(Exercise):
When you copy the data that follows, reproduce every word exactly and leave out the images.

(Material supplied):
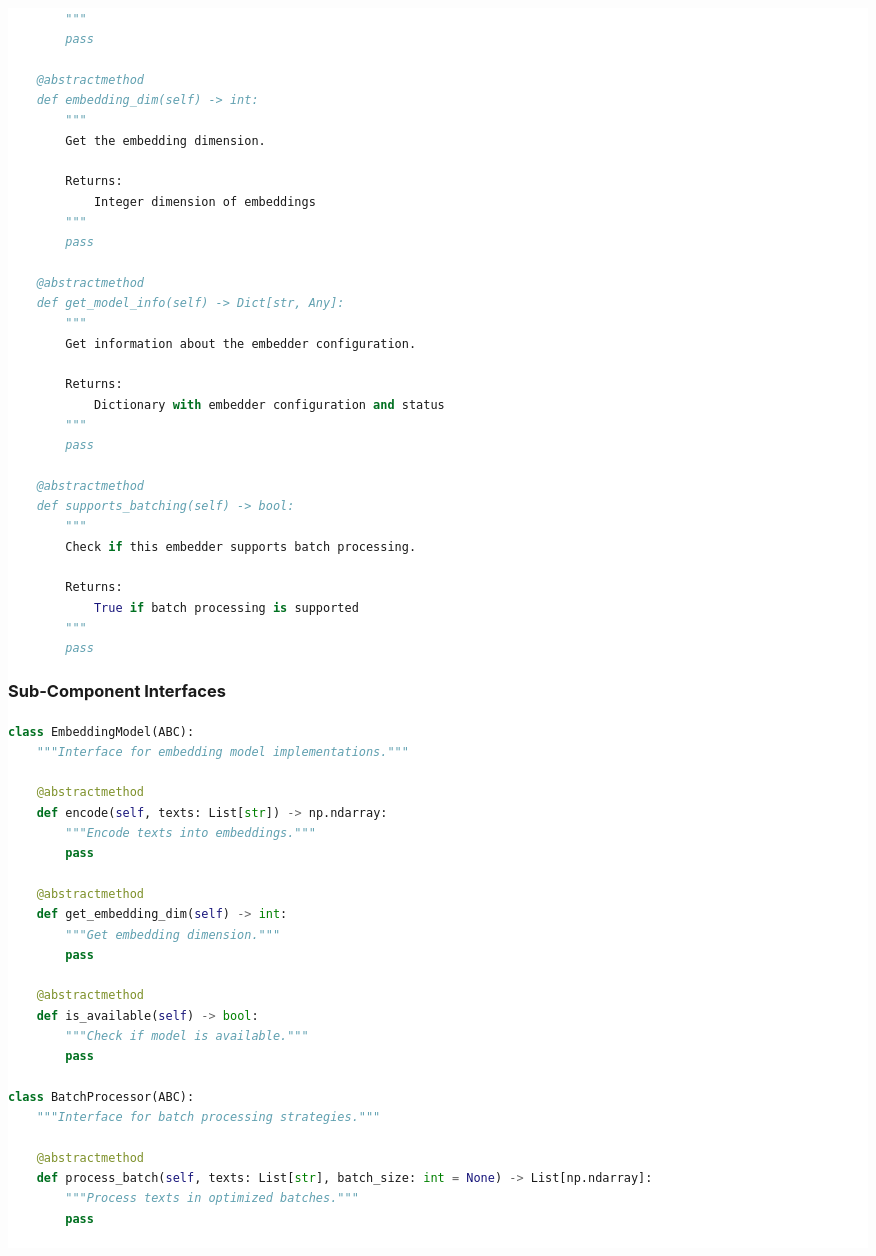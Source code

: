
 ```python
        """
        pass
    
    @abstractmethod
    def embedding_dim(self) -> int:
        """
        Get the embedding dimension.
        
        Returns:
            Integer dimension of embeddings
        """
        pass
    
    @abstractmethod
    def get_model_info(self) -> Dict[str, Any]:
        """
        Get information about the embedder configuration.
        
        Returns:
            Dictionary with embedder configuration and status
        """
        pass
    
    @abstractmethod
    def supports_batching(self) -> bool:
        """
        Check if this embedder supports batch processing.
        
        Returns:
            True if batch processing is supported
        """
        pass
```

### Sub-Component Interfaces

```python
class EmbeddingModel(ABC):
    """Interface for embedding model implementations."""
    
    @abstractmethod
    def encode(self, texts: List[str]) -> np.ndarray:
        """Encode texts into embeddings."""
        pass
    
    @abstractmethod
    def get_embedding_dim(self) -> int:
        """Get embedding dimension."""
        pass
    
    @abstractmethod
    def is_available(self) -> bool:
        """Check if model is available."""
        pass

class BatchProcessor(ABC):
    """Interface for batch processing strategies."""
    
    @abstractmethod
    def process_batch(self, texts: List[str], batch_size: int = None) -> List[np.ndarray]:
        """Process texts in optimized batches."""
        pass
    
```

(Answer box):
Source code

:
 ```python
        """
        pass
    
    @abstractmethod
    def embedding_dim(self) -> int:
        """
        Get the embedding dimension.
        
        Returns:
            Integer dimension of embeddings
        """
        pass
    
    @abstractmethod
    def get_model_info(self) -> Dict[str, Any]:
        """
        Get information about the embedder configuration.
        
        Returns:
            Dictionary with embedder configuration and status
        """
        pass
    
    @abstractmethod
    def supports_batching(self) -> bool:
        """
        Check if this embedder supports batch processing.
        
        Returns:
            True if batch processing is supported
        """
        pass
```

### Sub-Component Interfaces

```python
class EmbeddingModel(ABC):
    """Interface for embedding model implementations."""
    
    @abstractmethod
    def encode(self, texts: List[str]) -> np.ndarray:
        """Encode texts into embeddings."""
        pass
    
    @abstractmethod
    def get_embedding_dim(self) -> int:
        """Get embedding dimension."""
        pass
    
    @abstractmethod
    def is_available(self) -> bool:
        """Check if model is available."""
        pass

class BatchProcessor(ABC):
    """Interface for batch processing strategies."""
    
    @abstractmethod
    def process_batch(self, texts: List[str], batch_size: int = None) -> List[np.ndarray]:
        """Process texts in optimized batches."""
        pass
    
```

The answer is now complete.